日本ストラタステクノロジーは2014年3月12日、無停止型(FT)サーバーを仮想化技術によって比較的安価に実現できるようにしたソフト「everRun Enterprise」を発表、同日出荷した。2台の物理サーバーにまたがった2台の仮想サーバー同士をミラーリング同期させることで、仮想サーバーの可用性を高める仕組み。開発会社は、米Stratus Technologies。

 everRun Enterpriseは、仮想サーバー環境(KVM)で動作し、仮想サーバーの堅牢性を高めるミドルウエアである。2台の物理サーバー(Xeon搭載機)にまたがった2台の仮想サーバー同士をミラーリング同期させる仕組み。これにより、物理サーバーの1台に障害が発生しても、もう1台の物理サーバー上で動作している仮想サーバーを動作させ続けることができる。
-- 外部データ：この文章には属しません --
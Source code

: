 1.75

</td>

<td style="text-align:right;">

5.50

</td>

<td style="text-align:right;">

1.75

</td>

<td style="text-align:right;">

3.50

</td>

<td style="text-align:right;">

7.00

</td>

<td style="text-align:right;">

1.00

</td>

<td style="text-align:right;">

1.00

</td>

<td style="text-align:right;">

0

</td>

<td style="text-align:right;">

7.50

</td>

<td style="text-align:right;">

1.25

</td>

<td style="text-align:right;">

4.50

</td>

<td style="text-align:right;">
 ソフトウエアライセンスの他に、サポートサービス(初年度必須)を用意している。サポートサービスでは、製品の技術サポートに加えて、リモート接続による24時間365日の障害監視と、障害発生時の通知サービスを提供する。価格(税別)は、ソフトウエアのライセンスが物理サーバー2台の1セットで180万円、サポートサービスが年額36万円。別途オプションで、サイト間の非同期レプリケーションやDR(災害時復旧)などの機能も用意した。
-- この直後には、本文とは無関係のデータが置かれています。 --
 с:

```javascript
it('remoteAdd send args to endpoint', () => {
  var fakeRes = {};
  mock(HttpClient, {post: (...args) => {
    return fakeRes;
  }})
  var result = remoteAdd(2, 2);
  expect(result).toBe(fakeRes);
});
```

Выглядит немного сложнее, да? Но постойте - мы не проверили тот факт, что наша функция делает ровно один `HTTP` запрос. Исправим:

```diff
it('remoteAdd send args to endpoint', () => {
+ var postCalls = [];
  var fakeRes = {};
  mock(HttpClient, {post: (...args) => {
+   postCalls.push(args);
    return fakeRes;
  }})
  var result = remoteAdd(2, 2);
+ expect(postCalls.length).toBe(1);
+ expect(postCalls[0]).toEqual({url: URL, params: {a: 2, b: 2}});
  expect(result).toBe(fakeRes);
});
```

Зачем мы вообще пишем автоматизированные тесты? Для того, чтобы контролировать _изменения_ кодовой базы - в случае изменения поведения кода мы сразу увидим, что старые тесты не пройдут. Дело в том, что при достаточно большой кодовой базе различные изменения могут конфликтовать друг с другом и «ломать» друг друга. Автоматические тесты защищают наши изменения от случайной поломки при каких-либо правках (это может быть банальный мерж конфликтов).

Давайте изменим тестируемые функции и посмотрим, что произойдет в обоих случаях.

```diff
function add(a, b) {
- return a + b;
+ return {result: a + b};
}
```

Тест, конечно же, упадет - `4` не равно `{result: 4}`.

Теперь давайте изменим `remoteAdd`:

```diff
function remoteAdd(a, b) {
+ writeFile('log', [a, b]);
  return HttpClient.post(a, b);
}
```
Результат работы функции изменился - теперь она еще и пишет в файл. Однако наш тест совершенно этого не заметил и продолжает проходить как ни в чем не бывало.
 なお、everRun Enterpriseは、「everRun MX」(関連記事:米マラソンがXen仮想サーバー向け高可用性ソフトをデモ)と「Avance」(関連記事:ストラタス、ライブマイグレーション応用の簡易HAソフトに新版)という、既存の二つのソフトを統合した後継製品である(二つの旧製品も当面併売する)。FTサーバーを実現する基本機能はeverRun MXを踏襲しつつ、Avanceの使い勝手(インストールの容易さやユーザーインタフェース)を採用した。この背景には、everRun MXはAvanceと比べて導入/運用が難しかったという状況がある。
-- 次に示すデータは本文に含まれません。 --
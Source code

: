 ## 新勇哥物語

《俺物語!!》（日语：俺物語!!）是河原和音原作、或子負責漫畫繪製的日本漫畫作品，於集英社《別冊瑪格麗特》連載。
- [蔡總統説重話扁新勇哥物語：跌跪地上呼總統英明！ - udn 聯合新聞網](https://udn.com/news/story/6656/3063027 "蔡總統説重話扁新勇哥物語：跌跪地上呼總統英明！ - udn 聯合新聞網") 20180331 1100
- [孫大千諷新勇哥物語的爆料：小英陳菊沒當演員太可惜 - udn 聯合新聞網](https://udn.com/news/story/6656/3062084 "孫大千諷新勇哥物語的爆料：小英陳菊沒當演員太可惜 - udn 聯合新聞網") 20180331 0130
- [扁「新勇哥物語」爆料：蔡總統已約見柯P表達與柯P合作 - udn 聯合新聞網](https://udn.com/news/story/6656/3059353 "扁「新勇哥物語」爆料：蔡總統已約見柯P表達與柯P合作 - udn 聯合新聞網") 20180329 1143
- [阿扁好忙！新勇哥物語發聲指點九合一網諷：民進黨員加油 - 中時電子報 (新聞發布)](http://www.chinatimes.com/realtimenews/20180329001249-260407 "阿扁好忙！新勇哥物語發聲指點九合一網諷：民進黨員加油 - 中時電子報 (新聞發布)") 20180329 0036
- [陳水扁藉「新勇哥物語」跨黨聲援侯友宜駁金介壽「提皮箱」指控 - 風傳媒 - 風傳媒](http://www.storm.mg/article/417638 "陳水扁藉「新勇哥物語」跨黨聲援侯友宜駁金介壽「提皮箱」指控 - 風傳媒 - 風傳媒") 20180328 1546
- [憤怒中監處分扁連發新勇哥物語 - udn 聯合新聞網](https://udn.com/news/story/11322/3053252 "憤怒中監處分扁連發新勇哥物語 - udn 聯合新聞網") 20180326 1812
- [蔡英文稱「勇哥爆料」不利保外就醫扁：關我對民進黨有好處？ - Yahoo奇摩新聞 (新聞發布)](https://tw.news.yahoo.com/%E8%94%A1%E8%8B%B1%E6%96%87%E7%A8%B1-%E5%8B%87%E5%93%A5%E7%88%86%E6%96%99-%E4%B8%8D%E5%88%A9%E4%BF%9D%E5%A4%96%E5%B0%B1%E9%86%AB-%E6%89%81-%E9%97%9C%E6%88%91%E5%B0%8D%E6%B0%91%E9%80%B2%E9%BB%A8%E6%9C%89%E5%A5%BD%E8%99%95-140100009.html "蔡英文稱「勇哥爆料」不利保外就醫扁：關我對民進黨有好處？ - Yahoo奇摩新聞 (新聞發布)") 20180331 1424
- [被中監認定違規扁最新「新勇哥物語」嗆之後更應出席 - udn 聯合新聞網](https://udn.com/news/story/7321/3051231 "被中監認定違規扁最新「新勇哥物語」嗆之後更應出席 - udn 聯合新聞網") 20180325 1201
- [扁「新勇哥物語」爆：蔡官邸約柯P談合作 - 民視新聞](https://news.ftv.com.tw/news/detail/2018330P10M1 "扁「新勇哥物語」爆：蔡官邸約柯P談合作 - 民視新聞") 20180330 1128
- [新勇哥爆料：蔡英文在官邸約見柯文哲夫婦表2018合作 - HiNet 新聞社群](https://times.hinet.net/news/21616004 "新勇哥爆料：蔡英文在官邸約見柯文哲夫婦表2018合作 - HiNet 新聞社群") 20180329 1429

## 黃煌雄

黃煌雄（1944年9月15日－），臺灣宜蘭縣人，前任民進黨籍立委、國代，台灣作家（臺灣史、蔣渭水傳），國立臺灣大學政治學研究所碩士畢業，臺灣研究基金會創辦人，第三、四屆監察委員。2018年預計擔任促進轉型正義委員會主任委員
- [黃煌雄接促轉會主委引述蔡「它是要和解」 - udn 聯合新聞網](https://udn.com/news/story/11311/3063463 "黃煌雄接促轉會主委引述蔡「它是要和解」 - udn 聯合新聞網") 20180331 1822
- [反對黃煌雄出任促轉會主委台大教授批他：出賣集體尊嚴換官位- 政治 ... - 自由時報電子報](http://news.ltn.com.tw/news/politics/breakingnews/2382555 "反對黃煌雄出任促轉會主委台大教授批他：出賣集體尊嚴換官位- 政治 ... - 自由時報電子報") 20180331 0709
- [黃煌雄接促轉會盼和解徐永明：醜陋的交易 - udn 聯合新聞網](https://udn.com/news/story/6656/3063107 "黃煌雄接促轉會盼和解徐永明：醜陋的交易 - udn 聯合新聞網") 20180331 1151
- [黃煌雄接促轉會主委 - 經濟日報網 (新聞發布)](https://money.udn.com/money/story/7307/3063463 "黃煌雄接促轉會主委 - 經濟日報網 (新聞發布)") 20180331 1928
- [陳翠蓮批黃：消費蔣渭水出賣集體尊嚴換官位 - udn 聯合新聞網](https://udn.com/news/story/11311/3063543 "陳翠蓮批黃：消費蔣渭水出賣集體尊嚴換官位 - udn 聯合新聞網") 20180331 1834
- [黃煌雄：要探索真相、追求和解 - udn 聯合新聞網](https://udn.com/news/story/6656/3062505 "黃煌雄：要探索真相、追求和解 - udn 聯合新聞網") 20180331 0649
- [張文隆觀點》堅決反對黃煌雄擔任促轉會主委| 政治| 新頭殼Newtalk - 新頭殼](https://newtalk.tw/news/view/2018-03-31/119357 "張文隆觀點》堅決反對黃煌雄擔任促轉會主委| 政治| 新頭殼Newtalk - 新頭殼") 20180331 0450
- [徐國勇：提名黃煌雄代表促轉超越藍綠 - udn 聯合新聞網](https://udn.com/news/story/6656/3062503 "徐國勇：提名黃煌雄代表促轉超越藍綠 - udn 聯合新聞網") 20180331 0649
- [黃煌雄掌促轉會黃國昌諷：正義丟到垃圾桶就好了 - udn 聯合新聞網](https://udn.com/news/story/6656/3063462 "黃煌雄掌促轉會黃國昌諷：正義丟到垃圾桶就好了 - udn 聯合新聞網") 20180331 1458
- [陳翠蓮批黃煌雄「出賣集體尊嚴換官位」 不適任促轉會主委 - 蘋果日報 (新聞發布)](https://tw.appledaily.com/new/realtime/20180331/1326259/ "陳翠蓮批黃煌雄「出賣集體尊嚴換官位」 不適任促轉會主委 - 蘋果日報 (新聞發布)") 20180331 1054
 これまでのeverRun MXやAvanceとの違いとしては、保護対象となる仮想サーバーを動作させるハイパーバイザーを、Citrix XenServerからKVMに変えている。また、FTサーバーの仕組みをeverRun MXに合わせたため、Avanceの高可用性機能は備えない。Avanceの高可用性機能とは、ハードウエア障害の予兆を検知した際に、物理サーバーから物理サーバーへと仮想サーバーを移動させるライブマイグレーションによって障害を回避するというもの。